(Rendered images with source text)

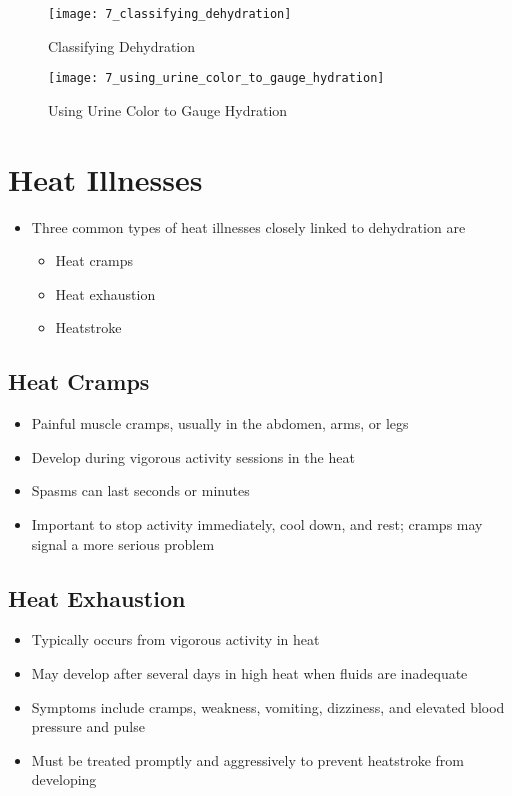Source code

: \documentclass[title={Chapter 7}]{fdsn201notes}
\begin{document}
\begin{figure}[H]
	\centering
	\texttt{[image: 7\_classifying\_dehydration]}
	\caption{Classifying Dehydration}
	\label{fig:7_classifying_dehydration}
\end{figure}

\begin{figure}[H]
	\centering
	\texttt{[image: 7\_using\_urine\_color\_to\_gauge\_hydration]}
	\caption{Using Urine Color to Gauge Hydration}
	\label{fig:using_urine_color_to_gauge_hydration}
\end{figure}

\section{Heat Illnesses}\label{sec:heat-illnesses}
\begin{itemize}
	\item Three common types of heat illnesses closely linked to dehydration are
	\begin{itemize}
		\item Heat cramps
		\item Heat exhaustion
		\item Heatstroke
	\end{itemize}
\end{itemize}

\subsection{Heat Cramps}\label{subsec:heat-cramps}
\begin{itemize}
	\item Painful muscle cramps, usually in the abdomen, arms, or legs
	\item Develop during vigorous activity sessions in the heat
	\item Spasms can last seconds or minutes
	\item Important to stop activity immediately, cool down, and rest; cramps may signal a more serious problem
\end{itemize}

\subsection{Heat Exhaustion}\label{subsec:heat-exhaustion}
\begin{itemize}
	\item Typically occurs from vigorous activity in heat
	\item May develop after several days in high heat when fluids are inadequate
	\item Symptoms include cramps, weakness, vomiting, dizziness, and elevated blood pressure and pulse
	\item Must be treated promptly and aggressively to prevent heatstroke from developing
\end{itemize}
\end{document}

- **What is required**:
Report how many lines in the entries hold the string "cramps". Nothing but the number is wanted.

- **Answer to this exercise**:
5